▸ YOUR ASSIGNMENT
Determine how many lines of the records include "ejemplo", and answer with the number alone.

INPUT DATA section start

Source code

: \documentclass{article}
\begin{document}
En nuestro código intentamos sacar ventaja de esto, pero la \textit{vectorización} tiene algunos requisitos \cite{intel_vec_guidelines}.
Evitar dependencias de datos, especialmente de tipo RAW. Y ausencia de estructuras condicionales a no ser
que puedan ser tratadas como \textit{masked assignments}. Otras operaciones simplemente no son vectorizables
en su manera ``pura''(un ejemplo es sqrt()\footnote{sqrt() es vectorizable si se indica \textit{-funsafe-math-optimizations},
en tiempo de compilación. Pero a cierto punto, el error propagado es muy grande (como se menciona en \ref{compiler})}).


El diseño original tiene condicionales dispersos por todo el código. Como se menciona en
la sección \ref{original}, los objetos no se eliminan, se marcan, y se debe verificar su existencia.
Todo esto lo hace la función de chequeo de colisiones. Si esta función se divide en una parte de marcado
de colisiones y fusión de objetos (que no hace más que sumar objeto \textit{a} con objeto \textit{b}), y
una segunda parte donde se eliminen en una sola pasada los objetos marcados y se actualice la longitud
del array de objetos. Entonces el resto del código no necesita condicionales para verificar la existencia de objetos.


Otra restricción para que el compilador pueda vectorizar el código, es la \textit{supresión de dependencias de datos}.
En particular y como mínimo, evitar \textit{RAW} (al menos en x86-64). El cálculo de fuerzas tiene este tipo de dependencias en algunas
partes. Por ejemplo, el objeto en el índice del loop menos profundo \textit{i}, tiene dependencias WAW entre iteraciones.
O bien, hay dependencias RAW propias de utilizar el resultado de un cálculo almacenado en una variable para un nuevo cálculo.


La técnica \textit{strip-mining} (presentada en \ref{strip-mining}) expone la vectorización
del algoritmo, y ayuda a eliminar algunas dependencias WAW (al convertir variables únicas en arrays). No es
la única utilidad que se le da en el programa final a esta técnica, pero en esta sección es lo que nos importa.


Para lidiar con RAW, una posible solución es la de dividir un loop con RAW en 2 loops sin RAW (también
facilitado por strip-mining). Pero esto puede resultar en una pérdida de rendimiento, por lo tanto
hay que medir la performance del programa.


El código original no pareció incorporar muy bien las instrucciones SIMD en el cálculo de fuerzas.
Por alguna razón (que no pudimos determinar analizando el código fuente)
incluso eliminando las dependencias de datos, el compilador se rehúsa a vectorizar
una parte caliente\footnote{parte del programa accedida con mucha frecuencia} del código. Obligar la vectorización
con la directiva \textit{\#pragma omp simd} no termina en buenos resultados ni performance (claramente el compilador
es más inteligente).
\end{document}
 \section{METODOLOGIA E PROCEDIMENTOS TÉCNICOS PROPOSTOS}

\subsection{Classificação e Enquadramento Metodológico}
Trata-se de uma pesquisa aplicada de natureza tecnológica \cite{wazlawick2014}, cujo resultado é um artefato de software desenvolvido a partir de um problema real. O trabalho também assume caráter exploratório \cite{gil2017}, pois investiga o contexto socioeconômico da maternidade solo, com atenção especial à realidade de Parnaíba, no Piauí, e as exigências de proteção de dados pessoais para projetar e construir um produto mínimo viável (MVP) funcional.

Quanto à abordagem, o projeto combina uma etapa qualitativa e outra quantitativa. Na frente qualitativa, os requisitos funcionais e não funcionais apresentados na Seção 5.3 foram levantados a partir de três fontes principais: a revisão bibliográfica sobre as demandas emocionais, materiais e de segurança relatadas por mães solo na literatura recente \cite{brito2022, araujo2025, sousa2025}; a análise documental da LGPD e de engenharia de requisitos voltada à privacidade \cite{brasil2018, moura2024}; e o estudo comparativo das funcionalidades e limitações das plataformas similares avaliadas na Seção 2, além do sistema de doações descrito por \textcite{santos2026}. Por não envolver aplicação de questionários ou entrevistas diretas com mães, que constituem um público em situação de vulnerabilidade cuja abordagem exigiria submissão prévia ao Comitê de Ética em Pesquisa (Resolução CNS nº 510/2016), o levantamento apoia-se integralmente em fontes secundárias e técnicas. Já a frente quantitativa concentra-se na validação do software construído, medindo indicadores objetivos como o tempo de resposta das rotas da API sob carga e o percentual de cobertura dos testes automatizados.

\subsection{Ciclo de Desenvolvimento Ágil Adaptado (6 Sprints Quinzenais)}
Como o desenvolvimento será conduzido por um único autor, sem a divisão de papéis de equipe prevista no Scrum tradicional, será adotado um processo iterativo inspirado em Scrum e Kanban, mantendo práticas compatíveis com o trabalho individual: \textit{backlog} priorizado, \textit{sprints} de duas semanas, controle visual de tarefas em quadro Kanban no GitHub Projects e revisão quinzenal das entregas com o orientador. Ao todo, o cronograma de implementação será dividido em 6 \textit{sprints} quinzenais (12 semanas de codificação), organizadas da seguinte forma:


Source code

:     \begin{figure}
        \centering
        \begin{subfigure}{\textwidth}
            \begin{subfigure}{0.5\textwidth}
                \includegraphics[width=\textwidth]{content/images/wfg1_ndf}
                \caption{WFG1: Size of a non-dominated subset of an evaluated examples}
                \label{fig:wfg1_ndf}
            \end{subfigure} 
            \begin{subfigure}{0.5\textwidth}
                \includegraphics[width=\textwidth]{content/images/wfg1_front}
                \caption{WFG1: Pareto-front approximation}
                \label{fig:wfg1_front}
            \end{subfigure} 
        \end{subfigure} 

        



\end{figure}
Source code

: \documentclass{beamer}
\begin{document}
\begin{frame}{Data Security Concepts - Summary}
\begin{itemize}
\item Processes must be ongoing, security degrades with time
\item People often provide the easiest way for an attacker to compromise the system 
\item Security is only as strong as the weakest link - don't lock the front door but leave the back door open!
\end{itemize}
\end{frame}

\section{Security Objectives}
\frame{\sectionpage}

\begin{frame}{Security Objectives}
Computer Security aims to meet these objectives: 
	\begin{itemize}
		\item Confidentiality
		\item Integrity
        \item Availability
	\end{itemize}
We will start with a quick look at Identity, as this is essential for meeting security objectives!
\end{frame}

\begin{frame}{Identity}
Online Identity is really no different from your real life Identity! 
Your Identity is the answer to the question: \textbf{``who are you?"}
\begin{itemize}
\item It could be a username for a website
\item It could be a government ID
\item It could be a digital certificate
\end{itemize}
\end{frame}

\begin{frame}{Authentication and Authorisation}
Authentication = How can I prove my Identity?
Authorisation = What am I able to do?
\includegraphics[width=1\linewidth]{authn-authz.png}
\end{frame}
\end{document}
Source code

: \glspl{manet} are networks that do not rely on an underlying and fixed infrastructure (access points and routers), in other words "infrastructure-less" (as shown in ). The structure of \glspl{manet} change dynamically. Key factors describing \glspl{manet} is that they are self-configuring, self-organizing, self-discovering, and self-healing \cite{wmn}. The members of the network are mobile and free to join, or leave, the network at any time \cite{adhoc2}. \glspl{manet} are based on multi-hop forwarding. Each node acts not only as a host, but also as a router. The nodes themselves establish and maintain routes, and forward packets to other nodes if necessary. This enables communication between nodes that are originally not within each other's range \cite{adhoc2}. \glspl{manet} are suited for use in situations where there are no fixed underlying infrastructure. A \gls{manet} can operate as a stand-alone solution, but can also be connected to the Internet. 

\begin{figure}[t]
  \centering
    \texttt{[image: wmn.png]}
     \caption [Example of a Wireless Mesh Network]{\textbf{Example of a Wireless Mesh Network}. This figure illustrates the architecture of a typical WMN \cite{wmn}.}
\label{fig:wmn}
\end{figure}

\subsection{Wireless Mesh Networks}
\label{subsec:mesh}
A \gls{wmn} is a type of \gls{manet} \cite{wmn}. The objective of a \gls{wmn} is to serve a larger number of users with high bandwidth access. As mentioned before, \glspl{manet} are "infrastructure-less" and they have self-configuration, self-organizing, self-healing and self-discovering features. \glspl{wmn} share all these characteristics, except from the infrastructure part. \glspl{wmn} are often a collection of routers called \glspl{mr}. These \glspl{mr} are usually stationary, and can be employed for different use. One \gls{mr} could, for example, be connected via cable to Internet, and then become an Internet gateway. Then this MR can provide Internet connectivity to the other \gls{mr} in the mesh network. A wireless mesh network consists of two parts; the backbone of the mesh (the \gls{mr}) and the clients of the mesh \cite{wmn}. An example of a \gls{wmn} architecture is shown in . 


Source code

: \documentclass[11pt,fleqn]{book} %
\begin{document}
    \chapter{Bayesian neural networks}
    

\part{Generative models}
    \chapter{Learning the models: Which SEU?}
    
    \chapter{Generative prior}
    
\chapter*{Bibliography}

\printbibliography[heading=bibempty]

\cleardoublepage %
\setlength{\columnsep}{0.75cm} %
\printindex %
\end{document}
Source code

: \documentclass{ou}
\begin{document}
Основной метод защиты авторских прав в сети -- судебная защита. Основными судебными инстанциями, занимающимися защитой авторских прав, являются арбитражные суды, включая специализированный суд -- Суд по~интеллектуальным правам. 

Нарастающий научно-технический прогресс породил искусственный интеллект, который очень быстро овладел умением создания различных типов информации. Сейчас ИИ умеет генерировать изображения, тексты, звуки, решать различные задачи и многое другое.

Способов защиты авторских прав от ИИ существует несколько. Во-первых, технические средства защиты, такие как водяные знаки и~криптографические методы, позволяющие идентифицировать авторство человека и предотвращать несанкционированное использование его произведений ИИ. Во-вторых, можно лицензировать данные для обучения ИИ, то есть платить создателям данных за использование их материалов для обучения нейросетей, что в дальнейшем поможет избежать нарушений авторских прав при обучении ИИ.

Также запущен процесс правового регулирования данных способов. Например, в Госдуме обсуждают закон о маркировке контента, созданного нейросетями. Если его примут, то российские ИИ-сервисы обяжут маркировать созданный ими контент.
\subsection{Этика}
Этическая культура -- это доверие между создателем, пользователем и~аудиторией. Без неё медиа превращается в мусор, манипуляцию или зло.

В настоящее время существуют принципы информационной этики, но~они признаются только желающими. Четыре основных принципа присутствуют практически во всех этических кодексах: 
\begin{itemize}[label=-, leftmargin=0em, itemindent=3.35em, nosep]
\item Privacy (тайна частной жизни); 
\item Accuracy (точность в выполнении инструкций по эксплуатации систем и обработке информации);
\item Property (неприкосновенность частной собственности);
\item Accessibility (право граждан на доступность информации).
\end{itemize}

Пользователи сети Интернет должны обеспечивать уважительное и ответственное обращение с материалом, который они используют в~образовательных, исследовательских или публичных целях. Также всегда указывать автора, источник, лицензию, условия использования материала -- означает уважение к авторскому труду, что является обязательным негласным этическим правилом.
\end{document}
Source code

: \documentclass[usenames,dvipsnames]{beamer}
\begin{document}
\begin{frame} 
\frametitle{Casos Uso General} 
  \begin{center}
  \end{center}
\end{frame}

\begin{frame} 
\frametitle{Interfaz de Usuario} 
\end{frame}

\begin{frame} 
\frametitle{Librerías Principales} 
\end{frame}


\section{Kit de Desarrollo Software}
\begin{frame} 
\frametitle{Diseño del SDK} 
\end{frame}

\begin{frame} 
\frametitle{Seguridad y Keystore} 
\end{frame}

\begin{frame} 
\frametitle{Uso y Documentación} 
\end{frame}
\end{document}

INPUT DATA section end

▸ SOLUTION TO THE EXERCISE
2